If you’re taking in the Winkler Harvest Festival’s parade this Saturday morning, be sure to bring some cash for the boot.
Winkler Fire Department members will be walking alongside the fire trucks in the parade, boots in hand, to collect donations for the Candlelighters Childhood Cancer Support Group.
“We’re very excited this year to partner with them,” says firefighter Henry Giesbrecht, who has a personal connection to the group. “Unfortunately, we had to use them at one point with my son being diagnosed.”
Giesbrecht’s son was just six when he was diagnosed with leukemia. He’s now a healthy 16-year-old.
But while years have passed since the family went through their battle with cancer, Giesbrecht says they’ve never forgotten the kindness shown to them by Candlelighters’ volunteers.
“The level of support that they gave us, it was a no-brainer to support them now,” he says.
Candlelighters board chair Naomi Fehr says the funds raised this weekend will help them keep their annual family camp going.
“Donations like these are just such a huge boost to us,” she says. “We literally just had a meeting talking about cutting back, but for me it’s never about cutting back—it’s always about finding more sources of funding … we’re so appreciative of the support from our local area.”
The camp weekend—which this year takes place mid-September at Hecla Island—is all about having fun and building connections.
“We have people who are in treatment, people who have completed treatment. We also have bereaved families. It’s a mash of all sorts,” Fehr says. “It’s just a good time for the kids to connect outside of a hospital setting or outside of a clinic setting. They get to know each other, and lots of long-term bonds happen.”

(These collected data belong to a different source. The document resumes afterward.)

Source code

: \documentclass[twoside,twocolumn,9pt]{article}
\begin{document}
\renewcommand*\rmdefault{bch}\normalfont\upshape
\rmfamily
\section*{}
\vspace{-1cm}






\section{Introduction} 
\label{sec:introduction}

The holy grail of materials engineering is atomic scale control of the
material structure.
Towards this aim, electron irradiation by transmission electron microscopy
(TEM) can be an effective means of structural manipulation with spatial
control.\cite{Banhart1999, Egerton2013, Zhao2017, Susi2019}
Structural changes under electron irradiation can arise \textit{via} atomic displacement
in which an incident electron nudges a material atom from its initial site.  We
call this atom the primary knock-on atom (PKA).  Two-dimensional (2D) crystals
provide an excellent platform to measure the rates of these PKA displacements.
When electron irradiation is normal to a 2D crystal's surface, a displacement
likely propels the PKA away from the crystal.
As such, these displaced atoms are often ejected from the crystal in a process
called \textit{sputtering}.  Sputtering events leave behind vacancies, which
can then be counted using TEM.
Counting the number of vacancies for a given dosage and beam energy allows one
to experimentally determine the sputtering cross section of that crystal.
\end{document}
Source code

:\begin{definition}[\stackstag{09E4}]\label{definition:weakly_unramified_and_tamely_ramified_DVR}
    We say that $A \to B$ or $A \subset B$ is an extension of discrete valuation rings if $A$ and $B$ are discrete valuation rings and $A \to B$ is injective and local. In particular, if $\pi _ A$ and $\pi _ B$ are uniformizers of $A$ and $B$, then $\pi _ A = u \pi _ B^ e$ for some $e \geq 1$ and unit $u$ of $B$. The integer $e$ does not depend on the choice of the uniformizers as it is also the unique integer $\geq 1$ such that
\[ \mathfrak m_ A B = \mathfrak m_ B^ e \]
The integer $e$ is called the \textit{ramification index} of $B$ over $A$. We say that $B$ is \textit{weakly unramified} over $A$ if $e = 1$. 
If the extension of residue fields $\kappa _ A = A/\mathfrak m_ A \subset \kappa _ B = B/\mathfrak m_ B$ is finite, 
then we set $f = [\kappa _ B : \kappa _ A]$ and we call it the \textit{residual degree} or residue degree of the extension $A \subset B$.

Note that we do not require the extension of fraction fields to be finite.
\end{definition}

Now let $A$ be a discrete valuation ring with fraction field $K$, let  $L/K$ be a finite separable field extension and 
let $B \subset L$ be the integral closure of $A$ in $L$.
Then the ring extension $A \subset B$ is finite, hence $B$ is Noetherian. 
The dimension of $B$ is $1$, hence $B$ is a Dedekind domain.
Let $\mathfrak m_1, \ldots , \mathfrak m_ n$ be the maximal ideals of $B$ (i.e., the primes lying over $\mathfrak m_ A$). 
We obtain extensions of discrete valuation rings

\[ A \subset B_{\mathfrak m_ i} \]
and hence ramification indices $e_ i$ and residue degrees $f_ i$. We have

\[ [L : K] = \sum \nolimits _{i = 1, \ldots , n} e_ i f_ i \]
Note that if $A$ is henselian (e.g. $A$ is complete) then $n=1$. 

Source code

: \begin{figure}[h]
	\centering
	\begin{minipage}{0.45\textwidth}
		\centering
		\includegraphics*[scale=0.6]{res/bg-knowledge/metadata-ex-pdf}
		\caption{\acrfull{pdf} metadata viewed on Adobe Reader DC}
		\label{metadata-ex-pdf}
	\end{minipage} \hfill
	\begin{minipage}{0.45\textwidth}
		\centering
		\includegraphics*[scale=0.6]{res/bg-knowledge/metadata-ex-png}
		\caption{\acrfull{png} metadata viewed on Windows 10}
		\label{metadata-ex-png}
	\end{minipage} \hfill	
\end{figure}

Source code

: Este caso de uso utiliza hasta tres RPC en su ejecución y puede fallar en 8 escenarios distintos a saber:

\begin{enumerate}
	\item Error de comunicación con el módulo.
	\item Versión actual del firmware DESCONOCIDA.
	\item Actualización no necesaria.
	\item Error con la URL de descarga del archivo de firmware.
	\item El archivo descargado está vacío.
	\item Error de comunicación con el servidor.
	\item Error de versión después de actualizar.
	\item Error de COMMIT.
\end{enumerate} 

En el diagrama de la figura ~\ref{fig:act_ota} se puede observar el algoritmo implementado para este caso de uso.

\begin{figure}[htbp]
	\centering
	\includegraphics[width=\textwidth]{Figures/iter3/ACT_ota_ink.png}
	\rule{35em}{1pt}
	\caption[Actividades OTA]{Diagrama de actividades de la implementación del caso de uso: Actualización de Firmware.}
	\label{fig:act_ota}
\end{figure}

Candlelighters also supports families dealing with a cancer diagnosis by providing parking passes for those with extended hospital stays, putting together care packages for newly diagnosed families, offering a food cart with drinks and snacks in the children’s cancer ward in Winnipeg as well as weekly meals for patents staying with their children as they receive treatment, overseeing a benevolent fund to help bereaved families, and providing gifts for childhood cancer survivors who graduate high school.
It’s all about supporting families, Fehr says, and “helping with the things that a lot of people maybe don’t thinking about, the necessities of life … we’re kind of behind the scenes and we do this stuff just to help them get through it.”
“We were floored,” Giesbrecht recalls of the first time his family connected with Candlelighters shortly after his son’s diagnosis. “She just called us, ‘Can we come bring you a package?’ And then what you find in there is this support package. It’s a great blessing. You realize you’re not alone and there’s more families that are going through this and people are thinking about you.”
The parade boot drive usually brings in several thousand dollars for charity each year, and Giesbrecht is optimistic it will do so again this weekend.
“Winkler is known for giving. Every single day, Winkler steps up, and it’s just unreal to see.”
Saturday’s parade starts at 10 a.m. at the corner of Pembina Ave. and 15th St. It travels east down Mountain Ave., north up Main Street, and then turns west on Roblin Ave. to end at Park St.